Still, the service charges paid for a cleaner to mop the staircases, and entrance hall. The entryphone system guaranteed no random visitors or criminal elements, and the lift was maintained to a good standard. Just as well, as I lived on the sixth floor. At one time, I knew a few names, and would even stop to chat on my way in or out. But then that became nods, or an occasional “How you doing?” With a high turnover in the rented properties, I hardly recognised a lot of the people coming and going, and became convinced that tenants were sub-letting. And those sub-letters were likely doing the same.

In the absence of familiar faces and names, I started to give them my own names, just in my head of course. ‘Frizzy-Haired Sexy Girl’. ‘Fat Bald Bloke’, ‘Loud Couple From Second Floor’. I had names for them all by the end.

The trouble really started over the parking spaces. When the block was built, I presume they wanted to save money on land, or thought everyone would have just one car. So they built a parking area outside, with just twelve spaces. But they didn’t bother to number them, just painted white lines that left a gap about the size of an average car. Well, we all know that most couples have two cars these days. Even a single Mum with a teenage kid might have two cars as well. And then there was ‘Middle-Aged Biker Man’, who wanted to use his space to park his sad little fake Harley in, as well as his sporty hatchback..

I never told anyone, but I was probably the only one living there who didn’t have a car.

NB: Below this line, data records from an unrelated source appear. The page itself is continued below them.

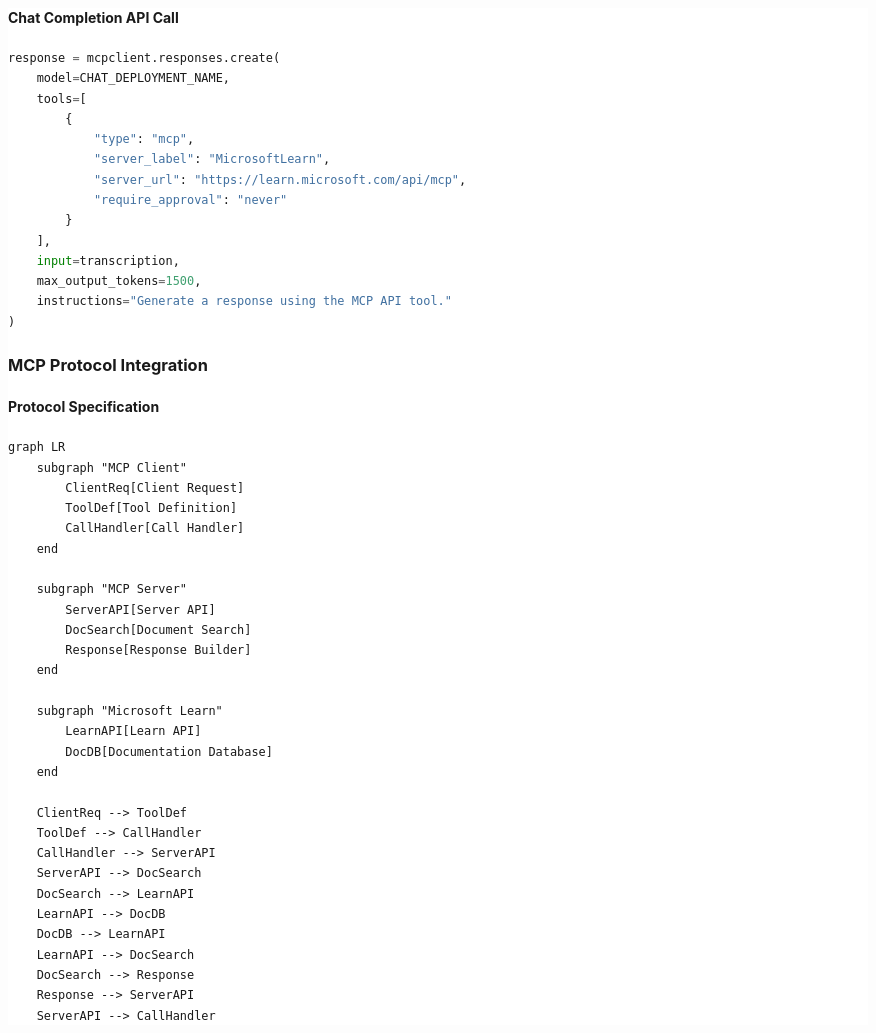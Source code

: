 #### Chat Completion API Call
```python
response = mcpclient.responses.create(
    model=CHAT_DEPLOYMENT_NAME,
    tools=[
        {
            "type": "mcp",
            "server_label": "MicrosoftLearn",
            "server_url": "https://learn.microsoft.com/api/mcp",
            "require_approval": "never"
        }
    ],
    input=transcription,
    max_output_tokens=1500,
    instructions="Generate a response using the MCP API tool."
)
```

### MCP Protocol Integration

#### Protocol Specification

```mermaid
graph LR
    subgraph "MCP Client"
        ClientReq[Client Request]
        ToolDef[Tool Definition]
        CallHandler[Call Handler]
    end
    
    subgraph "MCP Server"
        ServerAPI[Server API]
        DocSearch[Document Search]
        Response[Response Builder]
    end
    
    subgraph "Microsoft Learn"
        LearnAPI[Learn API]
        DocDB[Documentation Database]
    end
    
    ClientReq --> ToolDef
    ToolDef --> CallHandler
    CallHandler --> ServerAPI
    ServerAPI --> DocSearch
    DocSearch --> LearnAPI
    LearnAPI --> DocDB
    DocDB --> LearnAPI
    LearnAPI --> DocSearch
    DocSearch --> Response
    Response --> ServerAPI
    ServerAPI --> CallHandler
```
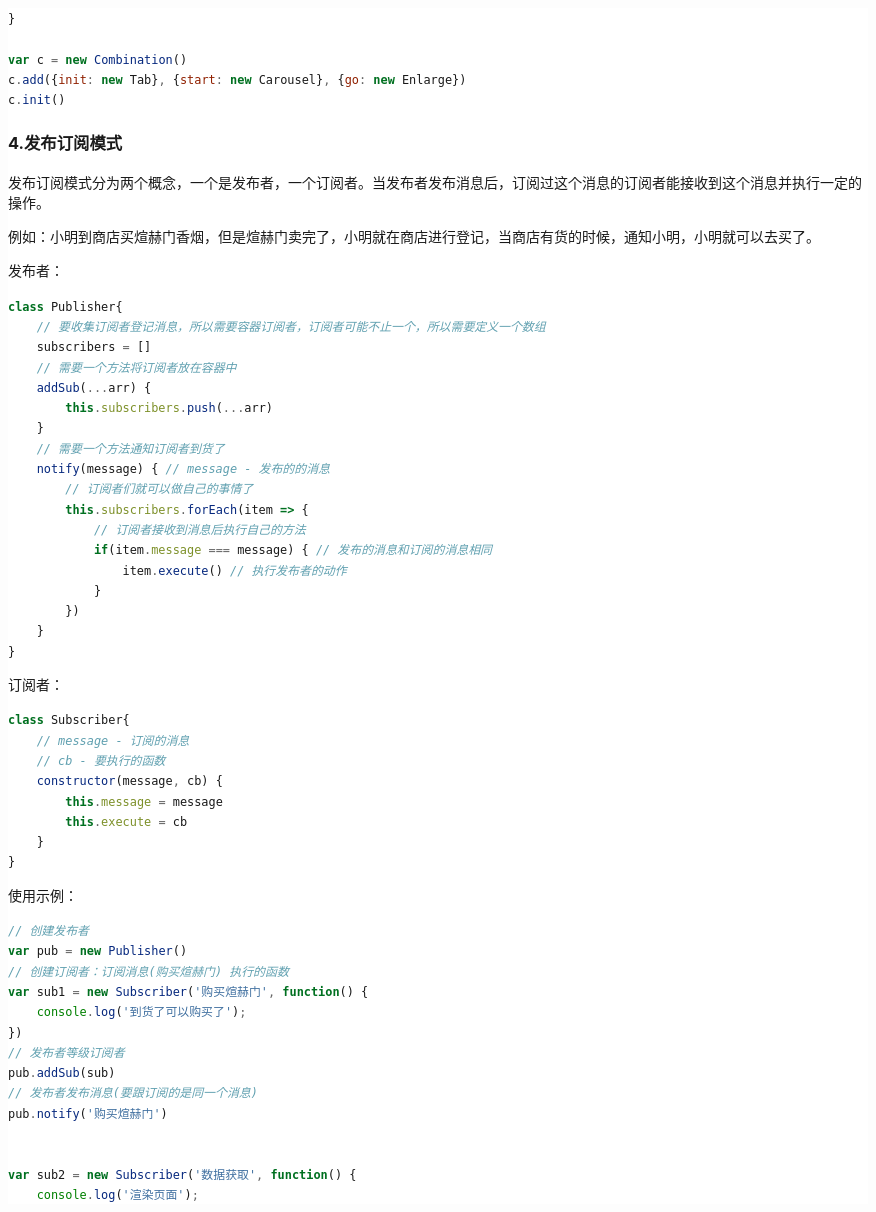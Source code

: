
 ```js
}

var c = new Combination()
c.add({init: new Tab}, {start: new Carousel}, {go: new Enlarge})
c.init()
```



### 4.发布订阅模式

发布订阅模式分为两个概念，一个是发布者，一个订阅者。当发布者发布消息后，订阅过这个消息的订阅者能接收到这个消息并执行一定的操作。

例如：小明到商店买煊赫门香烟，但是煊赫门卖完了，小明就在商店进行登记，当商店有货的时候，通知小明，小明就可以去买了。

发布者：

```js
class Publisher{
    // 要收集订阅者登记消息，所以需要容器订阅者，订阅者可能不止一个，所以需要定义一个数组
    subscribers = []
    // 需要一个方法将订阅者放在容器中
    addSub(...arr) {
        this.subscribers.push(...arr)
    }
    // 需要一个方法通知订阅者到货了
    notify(message) { // message - 发布的的消息
        // 订阅者们就可以做自己的事情了
        this.subscribers.forEach(item => {
            // 订阅者接收到消息后执行自己的方法
            if(item.message === message) { // 发布的消息和订阅的消息相同
                item.execute() // 执行发布者的动作
            }
        })
    }
}
```

订阅者：

```js
class Subscriber{
    // message - 订阅的消息
    // cb - 要执行的函数
    constructor(message, cb) {
        this.message = message
        this.execute = cb        
    }
}
```

使用示例：

```js
// 创建发布者
var pub = new Publisher()
// 创建订阅者：订阅消息(购买煊赫门) 执行的函数
var sub1 = new Subscriber('购买煊赫门', function() {
    console.log('到货了可以购买了');
})
// 发布者等级订阅者
pub.addSub(sub)
// 发布者发布消息(要跟订阅的是同一个消息)
pub.notify('购买煊赫门')


var sub2 = new Subscriber('数据获取', function() {
    console.log('渲染页面');
```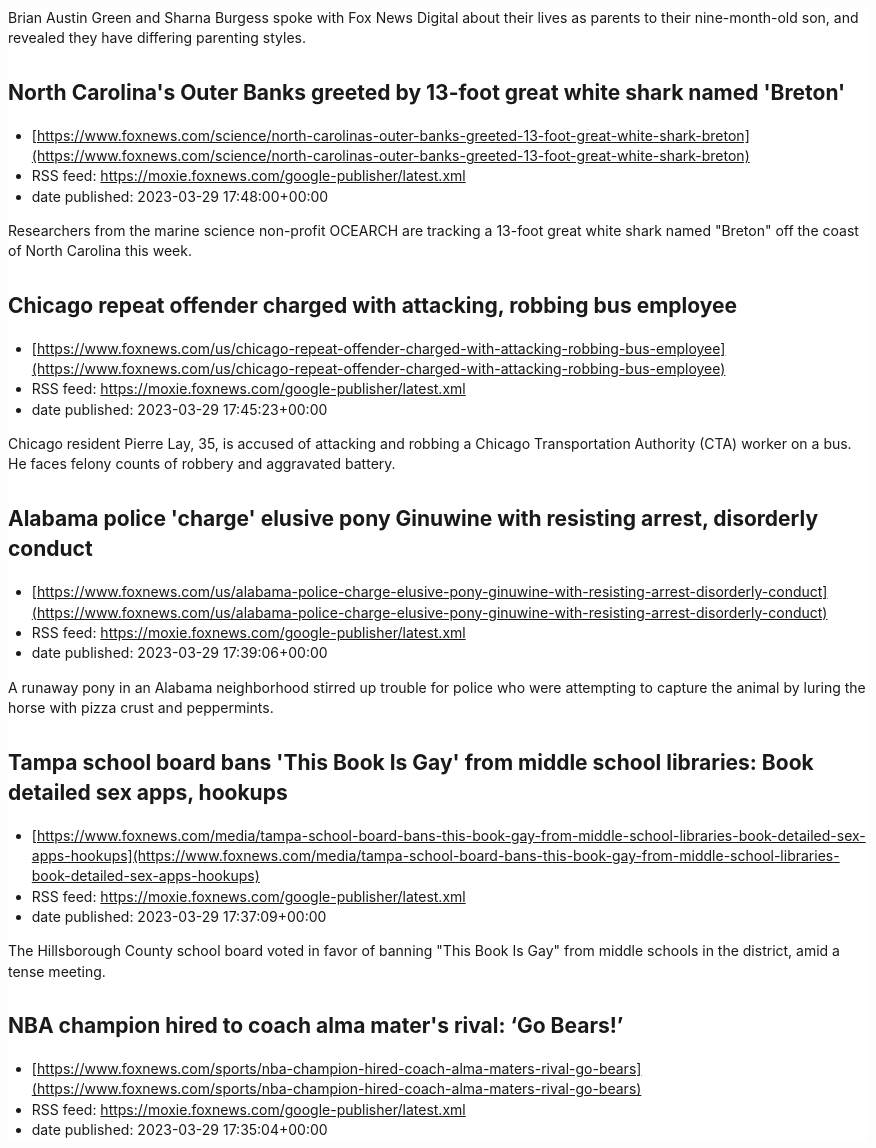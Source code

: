 Brian Austin Green and Sharna Burgess spoke with Fox News Digital about their lives as parents to their nine-month-old son, and revealed they have differing parenting styles.

## North Carolina's Outer Banks greeted by 13-foot great white shark named 'Breton'
 - [https://www.foxnews.com/science/north-carolinas-outer-banks-greeted-13-foot-great-white-shark-breton](https://www.foxnews.com/science/north-carolinas-outer-banks-greeted-13-foot-great-white-shark-breton)
 - RSS feed: https://moxie.foxnews.com/google-publisher/latest.xml
 - date published: 2023-03-29 17:48:00+00:00

Researchers from the marine science non-profit OCEARCH are tracking a 13-foot great white shark named &quot;Breton&quot; off the coast of North Carolina this week.

## Chicago repeat offender charged with attacking, robbing bus employee
 - [https://www.foxnews.com/us/chicago-repeat-offender-charged-with-attacking-robbing-bus-employee](https://www.foxnews.com/us/chicago-repeat-offender-charged-with-attacking-robbing-bus-employee)
 - RSS feed: https://moxie.foxnews.com/google-publisher/latest.xml
 - date published: 2023-03-29 17:45:23+00:00

Chicago resident Pierre Lay, 35, is accused of attacking and robbing a Chicago Transportation Authority (CTA) worker on a bus. He faces felony counts of robbery and aggravated battery.

## Alabama police 'charge' elusive pony Ginuwine with resisting arrest, disorderly conduct
 - [https://www.foxnews.com/us/alabama-police-charge-elusive-pony-ginuwine-with-resisting-arrest-disorderly-conduct](https://www.foxnews.com/us/alabama-police-charge-elusive-pony-ginuwine-with-resisting-arrest-disorderly-conduct)
 - RSS feed: https://moxie.foxnews.com/google-publisher/latest.xml
 - date published: 2023-03-29 17:39:06+00:00

A runaway pony in an Alabama neighborhood stirred up trouble for police who were attempting to capture the animal by luring the horse with pizza crust and peppermints.

## Tampa school board bans 'This Book Is Gay' from middle school libraries: Book detailed sex apps, hookups
 - [https://www.foxnews.com/media/tampa-school-board-bans-this-book-gay-from-middle-school-libraries-book-detailed-sex-apps-hookups](https://www.foxnews.com/media/tampa-school-board-bans-this-book-gay-from-middle-school-libraries-book-detailed-sex-apps-hookups)
 - RSS feed: https://moxie.foxnews.com/google-publisher/latest.xml
 - date published: 2023-03-29 17:37:09+00:00

The Hillsborough County school board voted in favor of banning &quot;This Book Is Gay&quot; from middle schools in the district, amid a tense meeting.

## NBA champion hired to coach alma mater's rival: ‘Go Bears!’
 - [https://www.foxnews.com/sports/nba-champion-hired-coach-alma-maters-rival-go-bears](https://www.foxnews.com/sports/nba-champion-hired-coach-alma-maters-rival-go-bears)
 - RSS feed: https://moxie.foxnews.com/google-publisher/latest.xml
 - date published: 2023-03-29 17:35:04+00:00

One weekend, Fat Bald Bloke reversed his van into the motorbike. Whether this was accidental or intentional, I never found out. But I heard the shouting all the way up in my flat, and went out onto the balcony to look down on the fun. The bike was on its side, and Middle-Aged Biker Man was waving his arms around, looking a bit like a mushroom in his American-style crash helmet. Fat Bald Bloke gave him the finger, climbed back in his van, and drove off. I enjoyed watching Biker Man trying to lift his bike back up level, and even timed how long it took him.

Seven minutes.

Then I spotted Possible Junkie walking toward the entrance carrying two blue plastic bags. He had obviously come from Vijay’s shop near the precinct, as Vijay always gave out those bags for free, even if you only bought a Snickers or something. Possible Junkie looked like he had never eaten anything. You could see the bone structure of his face and head, and count the individual bones of his hands. He wore skinny jeans so narrow, I had come to the conclusion that it was impossible to ever remove them. I was sure that only a heroin addict could exist being that thin, fuelled solely by drugs and cans of cider. He could have got a job as a skeleton, every Halloween.

The drilling woke me up early that Sunday morning.

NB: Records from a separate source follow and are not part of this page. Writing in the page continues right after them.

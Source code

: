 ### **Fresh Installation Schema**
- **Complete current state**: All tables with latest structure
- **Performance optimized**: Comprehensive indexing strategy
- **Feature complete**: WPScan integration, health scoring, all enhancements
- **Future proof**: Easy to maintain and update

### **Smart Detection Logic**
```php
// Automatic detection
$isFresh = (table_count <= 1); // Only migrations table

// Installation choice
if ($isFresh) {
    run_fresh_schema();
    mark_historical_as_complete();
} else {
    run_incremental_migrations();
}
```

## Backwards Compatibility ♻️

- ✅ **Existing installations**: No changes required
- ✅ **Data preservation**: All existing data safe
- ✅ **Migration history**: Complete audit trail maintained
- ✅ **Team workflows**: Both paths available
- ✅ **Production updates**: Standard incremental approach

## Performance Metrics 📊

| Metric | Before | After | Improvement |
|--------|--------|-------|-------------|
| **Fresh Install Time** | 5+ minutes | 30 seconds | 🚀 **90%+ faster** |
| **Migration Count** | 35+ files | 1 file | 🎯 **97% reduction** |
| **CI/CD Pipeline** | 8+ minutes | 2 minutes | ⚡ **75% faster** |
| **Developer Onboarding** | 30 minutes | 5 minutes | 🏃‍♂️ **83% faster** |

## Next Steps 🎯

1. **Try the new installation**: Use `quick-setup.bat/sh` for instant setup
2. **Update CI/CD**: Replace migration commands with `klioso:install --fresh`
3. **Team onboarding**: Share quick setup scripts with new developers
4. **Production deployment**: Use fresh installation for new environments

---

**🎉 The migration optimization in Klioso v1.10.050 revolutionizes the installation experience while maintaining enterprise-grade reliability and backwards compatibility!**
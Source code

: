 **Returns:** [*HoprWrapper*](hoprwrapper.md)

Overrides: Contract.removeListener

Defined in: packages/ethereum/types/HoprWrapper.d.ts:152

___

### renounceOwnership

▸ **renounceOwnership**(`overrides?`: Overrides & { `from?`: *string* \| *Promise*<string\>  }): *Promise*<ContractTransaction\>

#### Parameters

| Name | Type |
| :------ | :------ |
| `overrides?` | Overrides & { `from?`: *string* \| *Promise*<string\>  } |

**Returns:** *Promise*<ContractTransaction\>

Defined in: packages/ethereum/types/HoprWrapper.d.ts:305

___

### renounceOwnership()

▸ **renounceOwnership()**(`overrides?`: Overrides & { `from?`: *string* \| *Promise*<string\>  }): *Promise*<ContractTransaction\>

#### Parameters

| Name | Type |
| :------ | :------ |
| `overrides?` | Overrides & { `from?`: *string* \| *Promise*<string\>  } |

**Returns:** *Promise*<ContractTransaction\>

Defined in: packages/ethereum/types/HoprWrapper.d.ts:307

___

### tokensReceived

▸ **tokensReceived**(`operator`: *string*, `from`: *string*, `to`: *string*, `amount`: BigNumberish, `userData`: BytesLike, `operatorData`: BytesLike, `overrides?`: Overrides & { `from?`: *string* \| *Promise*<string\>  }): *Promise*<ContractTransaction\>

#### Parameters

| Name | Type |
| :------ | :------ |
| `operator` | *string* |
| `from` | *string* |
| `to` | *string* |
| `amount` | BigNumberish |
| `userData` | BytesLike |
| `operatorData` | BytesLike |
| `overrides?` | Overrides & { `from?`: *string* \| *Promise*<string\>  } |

Biker Man was standing watching two guys drilling into the tarmac on the corners of his parking space. Well, the space he always insisted was his anyway. I made some tea and toast and went back out onto the balcony to watch. They were bolting metal posts into the corners of the space, and judging by the rolled up heavy chain next to them, it seemed to me that Biker Man was about to fence off his space with chains. I gave a low whistle, and smiled.

Fat Bald Bloke was not going to like that one bit.

51 thoughts on “The Block: Part One

    1. Thanks for coming aboard with this new serial, Margie. It is a very ‘London’ story. Let me know if there is anything you might not fully grasp because of that. 🙂
      Best wishes, Pete.


  1. I love it already. Anna Quindlen wrote a fun book called “Alternate Side” about parking on a block in New York City and all the characters. I will enjoy reading your take on a similar situation.

    Liked by 1 person

  2. A time long ago (the 1980s) in a place far away (in the Panhandle of Florida) a friend and I were walking in a Park of a small town. We knew no one and as we noticed the goings-on we referred to people by characteristics much as the voice of the sixth-floor narrator in this story. the story brought back that afternoon. thank you. Warmest regards, Theo

    Liked by 1 person

    1. Thanks, Theo. That comes from me of course. I use it all the time to refer to dog walkers and neighbours who I do not know well. ‘Jenny two-dogs’, ‘Mister Grumpy Husky’, and so on. 🙂
      Best wishes, Pete.

      Liked by 1 person

  3. (1) I wonder if there’s a female flat owner who’s as flat as a pancake, and what name might be given her—Board Broad? And might she be related to Anna Grammy?
    (2) Our bright geraniums grow in the dumbest places.
    (3) The U.S. Navy routinely delivers sub-letters, but requires the paper to have an official watermark.
    (4) Popular block holiday song: 🎵All I want for Christmas is my two parking spaces🎵
    (5) Possible Junkie’s actual name is Jack Skellington. Heroin gives him nightmares.
    (6) Possible Junkie’s druggie amigo, Definite Pothead, smokes pot—but doesn’t have a pot to piss in.
    (7) Shroomers don’t realize they’re riding a sad little fake Harley. Convinced they’re riding a hog with a classic winged logo, they actually believe their bike can fly: “Hey, look! I’m Flying Freddie!”
    (8) The rumor will spread quickly that Middle-Aged Biker Man has privatized his parking space. I’m looking forward to the chain reaction.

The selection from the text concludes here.